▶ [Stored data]
┄┄┄┄┄┄┄┄┄┄┄┄┄┄┄┄┄┄┄┄

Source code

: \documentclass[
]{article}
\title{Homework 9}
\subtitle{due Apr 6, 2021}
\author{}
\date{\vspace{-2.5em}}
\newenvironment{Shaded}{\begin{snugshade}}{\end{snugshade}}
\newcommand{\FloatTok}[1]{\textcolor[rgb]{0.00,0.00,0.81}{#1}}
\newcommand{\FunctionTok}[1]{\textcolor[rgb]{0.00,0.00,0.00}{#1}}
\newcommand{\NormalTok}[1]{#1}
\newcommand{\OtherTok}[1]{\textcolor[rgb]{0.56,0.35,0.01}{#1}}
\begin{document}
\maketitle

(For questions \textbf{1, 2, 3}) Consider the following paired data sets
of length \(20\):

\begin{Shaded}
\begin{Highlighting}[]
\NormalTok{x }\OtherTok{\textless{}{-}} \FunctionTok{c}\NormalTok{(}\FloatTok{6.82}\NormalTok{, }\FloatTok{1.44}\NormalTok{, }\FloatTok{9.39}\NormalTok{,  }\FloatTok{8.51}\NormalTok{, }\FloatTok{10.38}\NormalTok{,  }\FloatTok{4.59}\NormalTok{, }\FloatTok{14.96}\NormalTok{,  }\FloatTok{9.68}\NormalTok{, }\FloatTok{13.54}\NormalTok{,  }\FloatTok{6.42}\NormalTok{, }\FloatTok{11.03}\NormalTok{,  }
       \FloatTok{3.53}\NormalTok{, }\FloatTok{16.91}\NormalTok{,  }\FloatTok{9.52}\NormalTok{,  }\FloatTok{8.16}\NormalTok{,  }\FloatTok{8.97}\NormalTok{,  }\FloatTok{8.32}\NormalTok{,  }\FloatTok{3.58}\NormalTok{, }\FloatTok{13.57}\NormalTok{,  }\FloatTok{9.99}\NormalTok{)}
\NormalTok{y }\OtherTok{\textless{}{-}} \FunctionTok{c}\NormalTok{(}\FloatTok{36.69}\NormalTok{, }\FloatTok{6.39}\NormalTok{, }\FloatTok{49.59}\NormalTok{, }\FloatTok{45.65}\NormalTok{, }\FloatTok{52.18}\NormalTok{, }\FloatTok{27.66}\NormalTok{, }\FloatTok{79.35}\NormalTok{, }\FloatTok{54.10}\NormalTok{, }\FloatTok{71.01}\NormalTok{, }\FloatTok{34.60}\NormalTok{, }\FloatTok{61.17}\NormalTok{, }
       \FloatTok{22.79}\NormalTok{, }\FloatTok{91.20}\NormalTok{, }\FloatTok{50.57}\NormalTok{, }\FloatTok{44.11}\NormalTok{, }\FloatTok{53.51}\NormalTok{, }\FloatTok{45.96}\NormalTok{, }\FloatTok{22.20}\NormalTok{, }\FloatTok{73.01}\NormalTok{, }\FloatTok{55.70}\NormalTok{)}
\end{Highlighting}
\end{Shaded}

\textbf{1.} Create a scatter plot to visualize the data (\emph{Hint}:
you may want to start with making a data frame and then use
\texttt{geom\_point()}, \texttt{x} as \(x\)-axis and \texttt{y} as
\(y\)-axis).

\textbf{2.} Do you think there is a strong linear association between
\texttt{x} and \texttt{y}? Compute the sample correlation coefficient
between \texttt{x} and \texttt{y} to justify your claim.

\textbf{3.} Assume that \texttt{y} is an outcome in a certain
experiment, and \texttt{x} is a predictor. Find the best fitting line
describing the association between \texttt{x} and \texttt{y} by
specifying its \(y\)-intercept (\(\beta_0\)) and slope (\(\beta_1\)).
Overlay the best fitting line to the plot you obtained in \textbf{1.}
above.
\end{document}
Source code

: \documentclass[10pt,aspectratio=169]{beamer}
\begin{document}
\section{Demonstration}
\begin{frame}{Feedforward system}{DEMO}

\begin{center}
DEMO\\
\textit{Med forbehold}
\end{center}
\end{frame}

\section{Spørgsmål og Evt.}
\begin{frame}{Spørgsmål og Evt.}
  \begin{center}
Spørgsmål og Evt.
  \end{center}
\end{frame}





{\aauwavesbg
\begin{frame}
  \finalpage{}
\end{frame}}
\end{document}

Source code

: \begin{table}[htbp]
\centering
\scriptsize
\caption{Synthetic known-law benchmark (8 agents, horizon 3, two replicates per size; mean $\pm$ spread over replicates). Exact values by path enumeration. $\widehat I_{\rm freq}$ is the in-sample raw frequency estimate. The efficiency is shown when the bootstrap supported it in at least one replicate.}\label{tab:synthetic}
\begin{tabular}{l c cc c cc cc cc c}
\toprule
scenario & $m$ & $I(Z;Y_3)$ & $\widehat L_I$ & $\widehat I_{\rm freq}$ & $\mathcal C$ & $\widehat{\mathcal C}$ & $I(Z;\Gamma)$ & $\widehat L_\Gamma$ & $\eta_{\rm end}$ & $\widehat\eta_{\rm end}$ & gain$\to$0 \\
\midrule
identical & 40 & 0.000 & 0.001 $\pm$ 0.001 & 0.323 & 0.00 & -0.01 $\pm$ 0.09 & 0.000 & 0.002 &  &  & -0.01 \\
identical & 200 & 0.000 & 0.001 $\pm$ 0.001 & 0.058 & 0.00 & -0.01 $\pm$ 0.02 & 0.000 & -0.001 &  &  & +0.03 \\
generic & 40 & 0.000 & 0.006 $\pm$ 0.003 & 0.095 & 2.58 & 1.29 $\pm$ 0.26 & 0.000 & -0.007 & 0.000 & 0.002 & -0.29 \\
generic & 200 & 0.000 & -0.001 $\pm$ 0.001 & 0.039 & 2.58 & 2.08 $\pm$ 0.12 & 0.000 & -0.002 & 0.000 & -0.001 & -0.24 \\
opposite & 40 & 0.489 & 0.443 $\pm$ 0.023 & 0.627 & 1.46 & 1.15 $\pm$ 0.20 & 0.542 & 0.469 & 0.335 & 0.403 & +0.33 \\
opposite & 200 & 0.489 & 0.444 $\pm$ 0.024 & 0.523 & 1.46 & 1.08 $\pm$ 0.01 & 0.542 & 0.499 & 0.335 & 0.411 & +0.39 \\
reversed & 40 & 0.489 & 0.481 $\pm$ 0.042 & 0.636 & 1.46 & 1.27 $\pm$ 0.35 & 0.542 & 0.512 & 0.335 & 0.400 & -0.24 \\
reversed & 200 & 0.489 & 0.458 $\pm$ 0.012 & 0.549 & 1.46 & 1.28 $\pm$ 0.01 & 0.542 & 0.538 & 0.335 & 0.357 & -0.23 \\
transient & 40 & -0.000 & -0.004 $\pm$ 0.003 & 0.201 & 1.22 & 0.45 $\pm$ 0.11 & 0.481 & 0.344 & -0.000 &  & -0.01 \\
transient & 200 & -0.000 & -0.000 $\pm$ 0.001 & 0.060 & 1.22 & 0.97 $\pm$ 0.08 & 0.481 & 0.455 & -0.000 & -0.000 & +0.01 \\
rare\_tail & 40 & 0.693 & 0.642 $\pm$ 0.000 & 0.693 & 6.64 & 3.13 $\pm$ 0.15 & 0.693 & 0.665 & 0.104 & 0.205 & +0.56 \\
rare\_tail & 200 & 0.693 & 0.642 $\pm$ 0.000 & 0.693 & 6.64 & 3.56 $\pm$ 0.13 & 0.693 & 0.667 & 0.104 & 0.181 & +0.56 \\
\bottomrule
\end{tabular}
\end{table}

┄┄┄┄┄┄┄┄┄┄┄┄┄┄┄┄┄┄┄┄

Nothing in the entries above should differ when you return them in full.

▶ [Written solution]
Source code

: \documentclass[
]{article}
\title{Homework 9}
\subtitle{due Apr 6, 2021}
\author{}
\date{\vspace{-2.5em}}
\newenvironment{Shaded}{\begin{snugshade}}{\end{snugshade}}
\newcommand{\FloatTok}[1]{\textcolor[rgb]{0.00,0.00,0.81}{#1}}
\newcommand{\FunctionTok}[1]{\textcolor[rgb]{0.00,0.00,0.00}{#1}}
\newcommand{\NormalTok}[1]{#1}
\newcommand{\OtherTok}[1]{\textcolor[rgb]{0.56,0.35,0.01}{#1}}
\begin{document}
\maketitle

(For questions \textbf{1, 2, 3}) Consider the following paired data sets
of length \(20\):

\begin{Shaded}
\begin{Highlighting}[]
\NormalTok{x }\OtherTok{\textless{}{-}} \FunctionTok{c}\NormalTok{(}\FloatTok{6.82}\NormalTok{, }\FloatTok{1.44}\NormalTok{, }\FloatTok{9.39}\NormalTok{,  }\FloatTok{8.51}\NormalTok{, }\FloatTok{10.38}\NormalTok{,  }\FloatTok{4.59}\NormalTok{, }\FloatTok{14.96}\NormalTok{,  }\FloatTok{9.68}\NormalTok{, }\FloatTok{13.54}\NormalTok{,  }\FloatTok{6.42}\NormalTok{, }\FloatTok{11.03}\NormalTok{,  }
       \FloatTok{3.53}\NormalTok{, }\FloatTok{16.91}\NormalTok{,  }\FloatTok{9.52}\NormalTok{,  }\FloatTok{8.16}\NormalTok{,  }\FloatTok{8.97}\NormalTok{,  }\FloatTok{8.32}\NormalTok{,  }\FloatTok{3.58}\NormalTok{, }\FloatTok{13.57}\NormalTok{,  }\FloatTok{9.99}\NormalTok{)}
\NormalTok{y }\OtherTok{\textless{}{-}} \FunctionTok{c}\NormalTok{(}\FloatTok{36.69}\NormalTok{, }\FloatTok{6.39}\NormalTok{, }\FloatTok{49.59}\NormalTok{, }\FloatTok{45.65}\NormalTok{, }\FloatTok{52.18}\NormalTok{, }\FloatTok{27.66}\NormalTok{, }\FloatTok{79.35}\NormalTok{, }\FloatTok{54.10}\NormalTok{, }\FloatTok{71.01}\NormalTok{, }\FloatTok{34.60}\NormalTok{, }\FloatTok{61.17}\NormalTok{, }
       \FloatTok{22.79}\NormalTok{, }\FloatTok{91.20}\NormalTok{, }\FloatTok{50.57}\NormalTok{, }\FloatTok{44.11}\NormalTok{, }\FloatTok{53.51}\NormalTok{, }\FloatTok{45.96}\NormalTok{, }\FloatTok{22.20}\NormalTok{, }\FloatTok{73.01}\NormalTok{, }\FloatTok{55.70}\NormalTok{)}
\end{Highlighting}
\end{Shaded}

\textbf{1.} Create a scatter plot to visualize the data (\emph{Hint}:
you may want to start with making a data frame and then use
\texttt{geom\_point()}, \texttt{x} as \(x\)-axis and \texttt{y} as
\(y\)-axis).

\textbf{2.} Do you think there is a strong linear association between
\texttt{x} and \texttt{y}? Compute the sample correlation coefficient
between \texttt{x} and \texttt{y} to justify your claim.

\textbf{3.} Assume that \texttt{y} is an outcome in a certain
experiment, and \texttt{x} is a predictor. Find the best fitting line
describing the association between \texttt{x} and \texttt{y} by
specifying its \(y\)-intercept (\(\beta_0\)) and slope (\(\beta_1\)).
Overlay the best fitting line to the plot you obtained in \textbf{1.}
above.
\end{document}
Source code

: \documentclass[10pt,aspectratio=169]{beamer}
\begin{document}
\section{Demonstration}
\begin{frame}{Feedforward system}{DEMO}

\begin{center}
DEMO\\
\textit{Med forbehold}
\end{center}
\end{frame}

\section{Spørgsmål og Evt.}
\begin{frame}{Spørgsmål og Evt.}
  \begin{center}
Spørgsmål og Evt.
  \end{center}
\end{frame}





{\aauwavesbg
\begin{frame}
  \finalpage{}
\end{frame}}
\end{document}

Source code

: \begin{table}[htbp]
\centering
\scriptsize
\caption{Synthetic known-law benchmark (8 agents, horizon 3, two replicates per size; mean $\pm$ spread over replicates). Exact values by path enumeration. $\widehat I_{\rm freq}$ is the in-sample raw frequency estimate. The efficiency is shown when the bootstrap supported it in at least one replicate.}\label{tab:synthetic}
\begin{tabular}{l c cc c cc cc cc c}
\toprule
scenario & $m$ & $I(Z;Y_3)$ & $\widehat L_I$ & $\widehat I_{\rm freq}$ & $\mathcal C$ & $\widehat{\mathcal C}$ & $I(Z;\Gamma)$ & $\widehat L_\Gamma$ & $\eta_{\rm end}$ & $\widehat\eta_{\rm end}$ & gain$\to$0 \\
\midrule
identical & 40 & 0.000 & 0.001 $\pm$ 0.001 & 0.323 & 0.00 & -0.01 $\pm$ 0.09 & 0.000 & 0.002 &  &  & -0.01 \\
identical & 200 & 0.000 & 0.001 $\pm$ 0.001 & 0.058 & 0.00 & -0.01 $\pm$ 0.02 & 0.000 & -0.001 &  &  & +0.03 \\
generic & 40 & 0.000 & 0.006 $\pm$ 0.003 & 0.095 & 2.58 & 1.29 $\pm$ 0.26 & 0.000 & -0.007 & 0.000 & 0.002 & -0.29 \\
generic & 200 & 0.000 & -0.001 $\pm$ 0.001 & 0.039 & 2.58 & 2.08 $\pm$ 0.12 & 0.000 & -0.002 & 0.000 & -0.001 & -0.24 \\
opposite & 40 & 0.489 & 0.443 $\pm$ 0.023 & 0.627 & 1.46 & 1.15 $\pm$ 0.20 & 0.542 & 0.469 & 0.335 & 0.403 & +0.33 \\
opposite & 200 & 0.489 & 0.444 $\pm$ 0.024 & 0.523 & 1.46 & 1.08 $\pm$ 0.01 & 0.542 & 0.499 & 0.335 & 0.411 & +0.39 \\
reversed & 40 & 0.489 & 0.481 $\pm$ 0.042 & 0.636 & 1.46 & 1.27 $\pm$ 0.35 & 0.542 & 0.512 & 0.335 & 0.400 & -0.24 \\
reversed & 200 & 0.489 & 0.458 $\pm$ 0.012 & 0.549 & 1.46 & 1.28 $\pm$ 0.01 & 0.542 & 0.538 & 0.335 & 0.357 & -0.23 \\
transient & 40 & -0.000 & -0.004 $\pm$ 0.003 & 0.201 & 1.22 & 0.45 $\pm$ 0.11 & 0.481 & 0.344 & -0.000 &  & -0.01 \\
transient & 200 & -0.000 & -0.000 $\pm$ 0.001 & 0.060 & 1.22 & 0.97 $\pm$ 0.08 & 0.481 & 0.455 & -0.000 & -0.000 & +0.01 \\
rare\_tail & 40 & 0.693 & 0.642 $\pm$ 0.000 & 0.693 & 6.64 & 3.13 $\pm$ 0.15 & 0.693 & 0.665 & 0.104 & 0.205 & +0.56 \\
rare\_tail & 200 & 0.693 & 0.642 $\pm$ 0.000 & 0.693 & 6.64 & 3.56 $\pm$ 0.13 & 0.693 & 0.667 & 0.104 & 0.181 & +0.56 \\
\bottomrule
\end{tabular}
\end{table}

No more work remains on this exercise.